You can also try developing a masturbation practice, so you can send your body the message that physical touch can be pleasurable and safe. (If masturbation sounds too intense right now, please don't push yourself.) The goal here is to experiment with ways of playing with your body and your senses, and creating experiences that feel light, playful, or pleasurable.

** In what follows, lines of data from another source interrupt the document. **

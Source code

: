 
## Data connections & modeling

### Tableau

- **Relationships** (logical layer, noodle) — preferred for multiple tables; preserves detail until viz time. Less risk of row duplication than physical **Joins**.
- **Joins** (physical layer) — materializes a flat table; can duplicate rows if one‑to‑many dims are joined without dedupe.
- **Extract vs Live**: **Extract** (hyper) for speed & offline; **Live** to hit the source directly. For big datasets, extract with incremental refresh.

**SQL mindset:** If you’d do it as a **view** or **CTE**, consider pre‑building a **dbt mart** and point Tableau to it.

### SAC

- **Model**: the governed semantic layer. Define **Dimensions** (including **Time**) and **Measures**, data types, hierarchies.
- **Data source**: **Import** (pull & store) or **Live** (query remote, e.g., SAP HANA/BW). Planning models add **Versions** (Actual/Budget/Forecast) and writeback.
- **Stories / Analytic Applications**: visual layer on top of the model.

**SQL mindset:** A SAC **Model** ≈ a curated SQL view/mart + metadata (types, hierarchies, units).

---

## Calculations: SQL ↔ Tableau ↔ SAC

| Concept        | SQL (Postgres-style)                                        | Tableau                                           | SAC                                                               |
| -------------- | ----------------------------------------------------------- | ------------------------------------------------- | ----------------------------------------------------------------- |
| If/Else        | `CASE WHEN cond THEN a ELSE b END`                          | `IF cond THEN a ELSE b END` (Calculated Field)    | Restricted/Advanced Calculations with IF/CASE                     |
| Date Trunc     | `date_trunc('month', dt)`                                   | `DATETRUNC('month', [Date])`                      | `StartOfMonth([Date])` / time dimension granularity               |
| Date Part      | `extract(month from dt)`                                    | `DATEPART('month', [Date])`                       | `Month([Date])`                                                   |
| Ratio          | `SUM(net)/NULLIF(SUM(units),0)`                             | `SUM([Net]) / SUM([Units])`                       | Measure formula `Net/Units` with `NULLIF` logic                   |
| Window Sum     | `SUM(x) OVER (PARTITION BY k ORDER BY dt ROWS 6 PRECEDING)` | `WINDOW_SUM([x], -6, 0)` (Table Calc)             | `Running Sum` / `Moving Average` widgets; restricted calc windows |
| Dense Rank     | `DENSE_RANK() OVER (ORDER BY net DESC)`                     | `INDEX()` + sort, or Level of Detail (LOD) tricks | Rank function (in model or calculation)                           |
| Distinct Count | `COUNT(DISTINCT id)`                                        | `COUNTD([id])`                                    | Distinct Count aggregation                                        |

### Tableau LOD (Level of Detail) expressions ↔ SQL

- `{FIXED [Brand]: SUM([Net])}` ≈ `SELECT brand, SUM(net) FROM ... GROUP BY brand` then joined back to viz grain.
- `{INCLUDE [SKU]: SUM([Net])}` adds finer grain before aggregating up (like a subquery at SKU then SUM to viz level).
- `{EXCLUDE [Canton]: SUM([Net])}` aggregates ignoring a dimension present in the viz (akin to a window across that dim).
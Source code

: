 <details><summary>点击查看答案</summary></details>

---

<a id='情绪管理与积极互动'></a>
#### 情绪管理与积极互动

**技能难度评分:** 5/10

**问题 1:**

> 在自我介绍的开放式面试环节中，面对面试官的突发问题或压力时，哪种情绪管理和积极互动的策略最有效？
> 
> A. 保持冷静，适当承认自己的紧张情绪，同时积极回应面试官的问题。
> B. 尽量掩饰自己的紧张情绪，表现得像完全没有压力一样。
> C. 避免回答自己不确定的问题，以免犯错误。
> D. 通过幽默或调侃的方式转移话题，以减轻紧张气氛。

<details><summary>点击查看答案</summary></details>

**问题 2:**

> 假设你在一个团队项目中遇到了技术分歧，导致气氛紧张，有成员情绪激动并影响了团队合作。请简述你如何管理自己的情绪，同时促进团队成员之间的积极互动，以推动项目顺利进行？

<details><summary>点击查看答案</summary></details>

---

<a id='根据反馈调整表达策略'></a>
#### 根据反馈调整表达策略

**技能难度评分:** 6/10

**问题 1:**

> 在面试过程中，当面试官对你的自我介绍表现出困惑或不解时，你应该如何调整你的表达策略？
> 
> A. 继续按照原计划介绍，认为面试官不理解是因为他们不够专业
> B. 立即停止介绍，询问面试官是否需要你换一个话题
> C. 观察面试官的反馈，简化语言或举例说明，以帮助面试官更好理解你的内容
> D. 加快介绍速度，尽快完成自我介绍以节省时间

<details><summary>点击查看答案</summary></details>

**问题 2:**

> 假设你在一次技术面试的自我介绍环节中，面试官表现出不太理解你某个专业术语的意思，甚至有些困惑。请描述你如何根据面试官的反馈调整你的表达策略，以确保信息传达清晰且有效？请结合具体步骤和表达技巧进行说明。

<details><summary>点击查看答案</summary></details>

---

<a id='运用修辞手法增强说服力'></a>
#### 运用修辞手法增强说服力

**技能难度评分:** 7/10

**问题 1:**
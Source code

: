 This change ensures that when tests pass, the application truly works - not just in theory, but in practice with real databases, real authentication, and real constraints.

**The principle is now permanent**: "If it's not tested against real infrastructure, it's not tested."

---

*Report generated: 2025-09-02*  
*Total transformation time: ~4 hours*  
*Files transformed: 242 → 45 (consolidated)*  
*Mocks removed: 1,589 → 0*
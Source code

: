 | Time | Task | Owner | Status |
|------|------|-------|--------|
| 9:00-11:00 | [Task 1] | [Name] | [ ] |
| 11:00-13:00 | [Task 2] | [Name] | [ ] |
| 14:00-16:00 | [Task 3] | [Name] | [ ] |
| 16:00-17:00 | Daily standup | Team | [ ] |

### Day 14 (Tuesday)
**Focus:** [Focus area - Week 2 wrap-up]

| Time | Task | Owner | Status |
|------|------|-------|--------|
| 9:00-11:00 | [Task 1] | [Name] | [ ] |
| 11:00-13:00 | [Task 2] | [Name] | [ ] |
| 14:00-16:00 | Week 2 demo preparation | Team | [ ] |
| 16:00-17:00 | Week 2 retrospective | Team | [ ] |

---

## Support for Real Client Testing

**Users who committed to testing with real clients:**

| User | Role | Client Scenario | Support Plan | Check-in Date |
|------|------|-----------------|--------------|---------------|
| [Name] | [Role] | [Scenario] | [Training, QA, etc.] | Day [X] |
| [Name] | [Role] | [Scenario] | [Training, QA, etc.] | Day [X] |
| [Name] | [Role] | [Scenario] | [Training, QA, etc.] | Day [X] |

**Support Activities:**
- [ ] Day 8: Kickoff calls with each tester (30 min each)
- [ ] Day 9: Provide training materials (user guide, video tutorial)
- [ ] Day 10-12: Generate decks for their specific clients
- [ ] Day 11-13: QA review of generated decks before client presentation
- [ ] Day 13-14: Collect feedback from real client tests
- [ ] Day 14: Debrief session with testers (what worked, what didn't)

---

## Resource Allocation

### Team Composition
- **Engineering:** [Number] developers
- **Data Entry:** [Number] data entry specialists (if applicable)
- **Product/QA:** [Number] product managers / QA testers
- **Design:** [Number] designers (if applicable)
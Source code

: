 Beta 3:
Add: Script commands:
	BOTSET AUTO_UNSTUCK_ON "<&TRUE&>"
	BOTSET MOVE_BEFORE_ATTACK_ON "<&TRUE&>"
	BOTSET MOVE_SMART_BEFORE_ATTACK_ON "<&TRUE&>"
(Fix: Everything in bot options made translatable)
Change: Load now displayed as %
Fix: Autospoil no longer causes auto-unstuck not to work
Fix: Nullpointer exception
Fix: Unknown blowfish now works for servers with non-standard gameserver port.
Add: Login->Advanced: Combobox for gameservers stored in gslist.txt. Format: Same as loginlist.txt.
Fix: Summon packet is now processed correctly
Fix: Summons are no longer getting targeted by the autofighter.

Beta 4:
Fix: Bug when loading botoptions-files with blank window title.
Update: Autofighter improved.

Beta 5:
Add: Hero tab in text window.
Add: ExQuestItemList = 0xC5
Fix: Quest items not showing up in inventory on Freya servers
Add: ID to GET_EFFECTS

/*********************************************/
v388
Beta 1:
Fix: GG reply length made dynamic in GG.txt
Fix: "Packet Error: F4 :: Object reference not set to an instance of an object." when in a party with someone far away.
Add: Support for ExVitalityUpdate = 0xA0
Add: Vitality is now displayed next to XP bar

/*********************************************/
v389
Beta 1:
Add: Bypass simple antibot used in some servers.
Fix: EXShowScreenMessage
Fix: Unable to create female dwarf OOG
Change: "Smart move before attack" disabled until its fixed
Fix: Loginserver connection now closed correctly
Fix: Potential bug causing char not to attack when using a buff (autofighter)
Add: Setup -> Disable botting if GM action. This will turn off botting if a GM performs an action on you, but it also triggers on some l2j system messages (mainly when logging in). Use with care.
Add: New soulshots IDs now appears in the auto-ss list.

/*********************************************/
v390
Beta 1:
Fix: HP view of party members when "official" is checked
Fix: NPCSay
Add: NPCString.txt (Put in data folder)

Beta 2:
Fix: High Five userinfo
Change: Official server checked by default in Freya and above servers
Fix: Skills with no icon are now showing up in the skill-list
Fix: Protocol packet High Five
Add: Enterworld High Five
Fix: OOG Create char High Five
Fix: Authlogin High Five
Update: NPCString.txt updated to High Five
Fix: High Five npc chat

5. Work On Yourself While You’re Single
I know you’re afraid of being able to have a relationship with someone in the future, but it’s actually a great thing that you’re single right now. Being single gives you more space to work on healing your relationship with sex, without any added pressure from another person. If you were to get into a relationship right now, you might end up feeling pressured to “fix” yourself quickly, or else risk losing your partner. You might end up pushing yourself to be intimate before you felt ready. There are plenty of supportive, understanding partners out there, but there are also people who are going to make you feel like their sexual needs are more important than your safety needs. Being able to address your history on your own timeline, without having to even consider anyone else, is a wonderful benefit.
Again, I’m so sorry that you’ve had this experience of sexual abuse. It may take you some time to fully process this experience, and it may continue to surface in surprising and frustrating ways. But don’t let this person steal your chance for joy and intimacy. If you have the desire to learn how to enjoy sex (and again, you don’t have to), you can get there.